Top of Available records

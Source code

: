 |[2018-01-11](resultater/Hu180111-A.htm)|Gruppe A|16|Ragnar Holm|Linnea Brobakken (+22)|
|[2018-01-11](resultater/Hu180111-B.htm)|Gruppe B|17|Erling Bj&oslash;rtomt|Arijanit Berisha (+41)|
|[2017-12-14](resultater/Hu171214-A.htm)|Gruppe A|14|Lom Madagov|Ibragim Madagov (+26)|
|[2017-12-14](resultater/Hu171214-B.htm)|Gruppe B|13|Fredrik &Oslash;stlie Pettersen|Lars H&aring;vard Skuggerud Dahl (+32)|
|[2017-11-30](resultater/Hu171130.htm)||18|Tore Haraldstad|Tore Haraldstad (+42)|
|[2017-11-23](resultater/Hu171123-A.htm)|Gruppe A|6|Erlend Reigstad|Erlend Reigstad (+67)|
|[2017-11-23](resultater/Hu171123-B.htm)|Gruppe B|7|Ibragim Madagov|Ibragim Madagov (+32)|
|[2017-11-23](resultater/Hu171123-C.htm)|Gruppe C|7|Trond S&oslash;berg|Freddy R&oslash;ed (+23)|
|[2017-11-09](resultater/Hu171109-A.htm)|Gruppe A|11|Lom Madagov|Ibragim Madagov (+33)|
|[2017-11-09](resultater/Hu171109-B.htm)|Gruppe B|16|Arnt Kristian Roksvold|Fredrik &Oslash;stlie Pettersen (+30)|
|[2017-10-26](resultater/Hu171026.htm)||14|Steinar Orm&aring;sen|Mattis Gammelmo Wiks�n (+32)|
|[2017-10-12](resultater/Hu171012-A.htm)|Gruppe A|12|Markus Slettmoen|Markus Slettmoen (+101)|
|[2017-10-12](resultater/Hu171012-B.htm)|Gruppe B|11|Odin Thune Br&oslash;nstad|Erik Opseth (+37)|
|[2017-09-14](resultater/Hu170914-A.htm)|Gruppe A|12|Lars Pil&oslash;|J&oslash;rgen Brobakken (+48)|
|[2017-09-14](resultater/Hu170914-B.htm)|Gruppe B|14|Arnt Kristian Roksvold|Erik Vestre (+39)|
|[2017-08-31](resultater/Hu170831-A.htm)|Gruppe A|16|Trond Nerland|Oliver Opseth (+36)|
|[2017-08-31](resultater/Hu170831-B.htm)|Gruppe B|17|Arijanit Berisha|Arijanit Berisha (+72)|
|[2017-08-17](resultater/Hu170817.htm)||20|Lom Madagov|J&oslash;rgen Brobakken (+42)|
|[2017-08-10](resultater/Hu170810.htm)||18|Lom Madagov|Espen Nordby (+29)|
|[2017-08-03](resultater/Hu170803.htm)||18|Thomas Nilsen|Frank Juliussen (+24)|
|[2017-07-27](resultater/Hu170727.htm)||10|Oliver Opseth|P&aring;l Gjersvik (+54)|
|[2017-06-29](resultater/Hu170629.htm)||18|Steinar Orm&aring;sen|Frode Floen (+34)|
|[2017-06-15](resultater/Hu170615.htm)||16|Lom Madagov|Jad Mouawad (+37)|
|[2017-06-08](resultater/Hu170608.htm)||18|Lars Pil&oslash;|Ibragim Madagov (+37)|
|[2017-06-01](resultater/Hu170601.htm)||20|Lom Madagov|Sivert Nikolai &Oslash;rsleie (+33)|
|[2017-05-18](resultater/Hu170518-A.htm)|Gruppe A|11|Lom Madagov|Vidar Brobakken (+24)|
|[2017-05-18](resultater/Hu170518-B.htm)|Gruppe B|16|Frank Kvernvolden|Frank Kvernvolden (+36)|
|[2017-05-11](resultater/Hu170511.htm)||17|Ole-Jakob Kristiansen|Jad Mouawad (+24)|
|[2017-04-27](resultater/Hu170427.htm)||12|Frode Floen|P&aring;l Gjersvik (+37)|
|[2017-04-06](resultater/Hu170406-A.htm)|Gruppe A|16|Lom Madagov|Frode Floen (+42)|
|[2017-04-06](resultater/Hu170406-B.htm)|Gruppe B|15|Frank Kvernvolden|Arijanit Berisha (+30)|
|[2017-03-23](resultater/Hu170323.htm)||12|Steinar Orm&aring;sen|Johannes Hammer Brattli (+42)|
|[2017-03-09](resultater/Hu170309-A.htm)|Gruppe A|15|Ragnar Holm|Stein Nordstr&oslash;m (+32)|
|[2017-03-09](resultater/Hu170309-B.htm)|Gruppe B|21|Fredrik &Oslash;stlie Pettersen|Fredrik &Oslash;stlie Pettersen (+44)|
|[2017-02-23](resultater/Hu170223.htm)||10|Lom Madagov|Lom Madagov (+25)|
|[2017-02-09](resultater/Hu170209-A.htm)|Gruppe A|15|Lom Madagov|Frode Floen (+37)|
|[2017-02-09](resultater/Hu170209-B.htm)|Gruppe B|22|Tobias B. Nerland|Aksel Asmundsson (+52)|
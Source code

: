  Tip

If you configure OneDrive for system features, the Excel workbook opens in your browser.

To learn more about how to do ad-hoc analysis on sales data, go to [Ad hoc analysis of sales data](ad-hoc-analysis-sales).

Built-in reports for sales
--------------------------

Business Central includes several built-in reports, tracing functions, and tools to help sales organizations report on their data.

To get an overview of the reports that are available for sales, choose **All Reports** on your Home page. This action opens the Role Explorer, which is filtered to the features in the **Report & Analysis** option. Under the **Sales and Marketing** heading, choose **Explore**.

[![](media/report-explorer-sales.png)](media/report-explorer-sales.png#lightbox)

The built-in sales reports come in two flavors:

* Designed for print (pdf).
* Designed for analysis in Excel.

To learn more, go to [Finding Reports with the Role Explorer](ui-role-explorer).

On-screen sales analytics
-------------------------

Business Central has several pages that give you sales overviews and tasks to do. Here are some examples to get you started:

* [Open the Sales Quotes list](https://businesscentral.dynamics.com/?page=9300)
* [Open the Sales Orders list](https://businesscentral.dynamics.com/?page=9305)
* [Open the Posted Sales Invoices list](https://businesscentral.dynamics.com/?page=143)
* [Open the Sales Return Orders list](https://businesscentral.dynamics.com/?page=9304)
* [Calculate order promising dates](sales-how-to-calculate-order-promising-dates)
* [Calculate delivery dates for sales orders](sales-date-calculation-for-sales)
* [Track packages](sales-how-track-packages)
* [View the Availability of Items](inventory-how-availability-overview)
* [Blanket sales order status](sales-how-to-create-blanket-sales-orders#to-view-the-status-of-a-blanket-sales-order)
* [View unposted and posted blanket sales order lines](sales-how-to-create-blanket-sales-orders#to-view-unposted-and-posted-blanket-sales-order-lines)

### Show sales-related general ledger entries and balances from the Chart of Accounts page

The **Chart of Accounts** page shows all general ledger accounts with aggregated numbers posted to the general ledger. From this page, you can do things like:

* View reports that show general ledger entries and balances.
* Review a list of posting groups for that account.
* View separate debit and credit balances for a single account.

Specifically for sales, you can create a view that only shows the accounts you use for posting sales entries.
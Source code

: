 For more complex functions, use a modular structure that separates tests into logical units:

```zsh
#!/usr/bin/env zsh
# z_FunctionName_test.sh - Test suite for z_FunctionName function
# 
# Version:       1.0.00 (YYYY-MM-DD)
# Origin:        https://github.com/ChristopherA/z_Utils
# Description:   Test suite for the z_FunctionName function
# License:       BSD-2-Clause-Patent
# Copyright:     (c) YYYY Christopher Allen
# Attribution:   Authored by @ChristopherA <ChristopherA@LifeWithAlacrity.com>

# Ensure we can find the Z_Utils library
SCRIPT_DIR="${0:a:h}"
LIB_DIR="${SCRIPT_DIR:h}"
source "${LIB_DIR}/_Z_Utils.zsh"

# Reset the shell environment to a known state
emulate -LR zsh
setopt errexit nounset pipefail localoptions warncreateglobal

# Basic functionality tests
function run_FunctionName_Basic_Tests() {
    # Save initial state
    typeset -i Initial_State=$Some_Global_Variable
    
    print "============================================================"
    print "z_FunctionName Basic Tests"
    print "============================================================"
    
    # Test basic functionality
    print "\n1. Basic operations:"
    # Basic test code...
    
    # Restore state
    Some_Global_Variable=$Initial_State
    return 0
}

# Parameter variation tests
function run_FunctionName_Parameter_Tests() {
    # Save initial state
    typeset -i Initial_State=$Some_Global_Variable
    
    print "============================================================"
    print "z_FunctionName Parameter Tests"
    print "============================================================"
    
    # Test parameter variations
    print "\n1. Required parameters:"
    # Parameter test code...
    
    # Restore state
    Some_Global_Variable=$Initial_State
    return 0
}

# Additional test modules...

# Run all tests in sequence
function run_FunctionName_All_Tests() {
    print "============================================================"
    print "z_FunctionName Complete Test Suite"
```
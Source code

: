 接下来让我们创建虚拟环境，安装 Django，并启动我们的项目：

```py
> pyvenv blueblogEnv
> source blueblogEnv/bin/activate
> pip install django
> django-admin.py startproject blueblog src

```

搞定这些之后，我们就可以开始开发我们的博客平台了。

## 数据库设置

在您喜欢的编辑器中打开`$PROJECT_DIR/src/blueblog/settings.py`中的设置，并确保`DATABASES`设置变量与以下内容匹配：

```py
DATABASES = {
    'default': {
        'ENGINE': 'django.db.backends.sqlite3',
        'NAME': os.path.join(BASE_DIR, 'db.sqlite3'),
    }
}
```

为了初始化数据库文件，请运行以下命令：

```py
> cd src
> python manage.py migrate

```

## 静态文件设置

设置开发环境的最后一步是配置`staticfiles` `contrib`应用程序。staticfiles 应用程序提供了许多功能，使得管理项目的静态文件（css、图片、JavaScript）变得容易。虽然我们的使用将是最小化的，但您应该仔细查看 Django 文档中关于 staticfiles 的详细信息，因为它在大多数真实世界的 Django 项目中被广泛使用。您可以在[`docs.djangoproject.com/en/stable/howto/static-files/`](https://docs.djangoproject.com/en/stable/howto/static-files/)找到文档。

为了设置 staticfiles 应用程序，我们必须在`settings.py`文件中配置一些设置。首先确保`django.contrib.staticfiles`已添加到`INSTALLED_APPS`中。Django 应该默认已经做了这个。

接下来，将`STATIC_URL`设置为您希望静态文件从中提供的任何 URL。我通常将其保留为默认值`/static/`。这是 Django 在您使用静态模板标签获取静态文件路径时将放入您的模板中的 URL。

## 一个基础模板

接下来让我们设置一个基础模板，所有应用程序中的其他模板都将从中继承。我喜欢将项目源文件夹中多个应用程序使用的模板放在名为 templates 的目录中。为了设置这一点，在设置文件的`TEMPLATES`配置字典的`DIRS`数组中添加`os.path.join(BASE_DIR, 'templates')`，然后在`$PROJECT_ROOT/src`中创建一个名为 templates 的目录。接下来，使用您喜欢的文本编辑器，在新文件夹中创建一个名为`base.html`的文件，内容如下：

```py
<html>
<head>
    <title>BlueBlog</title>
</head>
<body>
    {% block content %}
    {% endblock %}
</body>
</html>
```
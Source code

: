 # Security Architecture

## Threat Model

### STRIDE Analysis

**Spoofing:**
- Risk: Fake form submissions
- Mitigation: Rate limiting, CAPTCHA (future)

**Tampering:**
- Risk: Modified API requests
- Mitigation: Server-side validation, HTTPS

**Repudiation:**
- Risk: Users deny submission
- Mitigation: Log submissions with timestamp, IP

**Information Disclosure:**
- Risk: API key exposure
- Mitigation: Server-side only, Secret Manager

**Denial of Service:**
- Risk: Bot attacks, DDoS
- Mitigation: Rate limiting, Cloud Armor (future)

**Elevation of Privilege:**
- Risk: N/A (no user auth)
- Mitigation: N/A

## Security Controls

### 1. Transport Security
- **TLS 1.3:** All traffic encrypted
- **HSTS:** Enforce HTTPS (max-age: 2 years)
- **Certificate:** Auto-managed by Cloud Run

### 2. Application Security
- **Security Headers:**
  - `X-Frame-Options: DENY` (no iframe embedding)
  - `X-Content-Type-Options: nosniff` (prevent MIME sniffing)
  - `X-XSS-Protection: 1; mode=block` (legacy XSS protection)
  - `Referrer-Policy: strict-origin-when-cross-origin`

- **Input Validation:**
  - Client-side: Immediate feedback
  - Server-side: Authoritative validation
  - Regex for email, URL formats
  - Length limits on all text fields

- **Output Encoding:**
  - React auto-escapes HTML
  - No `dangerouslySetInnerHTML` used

Bottom of Available records

◆ Task statement
For the word "Chart", go through the records and show each line that carries it.

◆ Completed exercise
### Show sales-related general ledger entries and balances from the Chart of Accounts page
The **Chart of Accounts** page shows all general ledger accounts with aggregated numbers posted to the general ledger. From this page, you can do things like:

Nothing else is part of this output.